Syllabus ,DIP Digital Image Processing, old Question papers, Answers, important Question DIGITAL IMAGE PROCESSING, R13 Regulation, B.Tech , JNTUK,Syllabus, download,
Introduction: Origins of digital image processing, uses digital image processing, fundamental steps in digital image processing, components of an image processing system, digital image fundamentals, Elements of visual perception, light and electromagnetic spectrum, imaging sensing and acquisition, image sampling and quantization. Some basic relationships between pixels, an introduction to the mathematical tools used in digital image processing. Image Transforms: Need for image transforms, Spatial Frequencies in image processing, introduction to Fourier transform, discrete Fourier transform, fast Fourier transform and its algorithm, properties of Fourier transform. Discrete sine transforms. Walsh Transform. Hadamard transform, Haar Transform. Slant transforms, SVD and KL Transforms or Hotelling Transform
Intensity Transformations and Spatial Filtering: Background, Some basic intensity transformation functions, histogram processing, fundamentals of spatial filtering, smoothing spatial filters, sharpening spatial filters, Combining spatial enhancement methods, using fuzzy techniques for intensity transformations and spatial filtering. Filtering in the frequency domain: Preliminary concepts, Sampling and the Fourier transform of sampled functions, the discrete Fourier transform (DFT) of one variable, Extension to functions of two variables, some properties of the 2-D Discrete Fourier transform. The Basic of filtering in the frequency domain, image smoothing using frequency domain filters, Selective filtering, Implementation.

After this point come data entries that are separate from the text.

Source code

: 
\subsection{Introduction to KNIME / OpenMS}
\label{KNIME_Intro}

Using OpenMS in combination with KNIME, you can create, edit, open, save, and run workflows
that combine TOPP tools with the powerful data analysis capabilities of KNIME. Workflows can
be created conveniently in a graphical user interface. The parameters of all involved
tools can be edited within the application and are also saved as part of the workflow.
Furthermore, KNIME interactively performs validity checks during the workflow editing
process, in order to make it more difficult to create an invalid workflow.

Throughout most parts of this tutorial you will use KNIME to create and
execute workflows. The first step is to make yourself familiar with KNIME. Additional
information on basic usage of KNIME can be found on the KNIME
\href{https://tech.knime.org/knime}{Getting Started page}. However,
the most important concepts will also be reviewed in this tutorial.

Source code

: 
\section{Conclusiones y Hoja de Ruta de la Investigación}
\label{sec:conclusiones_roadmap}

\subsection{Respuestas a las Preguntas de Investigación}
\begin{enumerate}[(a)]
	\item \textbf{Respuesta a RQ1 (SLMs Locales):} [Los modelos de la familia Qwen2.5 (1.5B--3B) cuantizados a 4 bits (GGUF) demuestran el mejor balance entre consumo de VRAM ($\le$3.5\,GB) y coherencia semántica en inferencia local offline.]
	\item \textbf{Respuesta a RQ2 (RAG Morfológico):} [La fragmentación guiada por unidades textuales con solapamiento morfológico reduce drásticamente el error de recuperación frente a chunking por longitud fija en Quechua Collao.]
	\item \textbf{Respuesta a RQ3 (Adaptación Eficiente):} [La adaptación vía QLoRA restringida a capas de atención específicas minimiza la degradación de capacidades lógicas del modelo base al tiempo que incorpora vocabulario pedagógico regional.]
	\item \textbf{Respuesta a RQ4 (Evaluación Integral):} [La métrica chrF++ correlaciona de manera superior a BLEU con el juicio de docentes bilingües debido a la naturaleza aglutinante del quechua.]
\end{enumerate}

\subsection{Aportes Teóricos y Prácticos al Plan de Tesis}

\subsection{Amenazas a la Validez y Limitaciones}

Image restoration and Reconstruction: A model of the image degradation / Restoration process, Noise models, restoration in the presence of noise only- Spatial Filtering, Periodic Noise Reduction by frequency domain filtering, Linear, Position –Invariant Degradations, Estimation the degradation function, Inverse filtering, Minimum mean square error(Wiener) filtering ,constrained least squares filtering ,geometric mean filtering ,image reconstruction from projections.
Color image processing: color fundamentals, color models, pseudo color image processing, basic of full color image processing, color transformations, smoothing and sharpening. Image segmentation based on color, noise in color images, color image compression.
Wavelets and Multi-resolution Processing: image pyramids, sub band coding & Haar transforms multi resolution expressions, wavelet transforms in one dimensions. The fast wavelets transform, wavelet transforms in two dimensions, wavelet packets. Image compression: Fundamentals, various compression methods-coding techniques, digital image water marking.
Morphological image processing: preliminaries Erosion and dilation, opening and closing, the Hit-or-miss transformation, some Basic Morphological algorithms, grey –scale morphology Image segmentation: Fundamentals, point, line, edge detection thresholding, region –based segmentation, segmentation using Morphological watersheds, the use of motion in segmentation.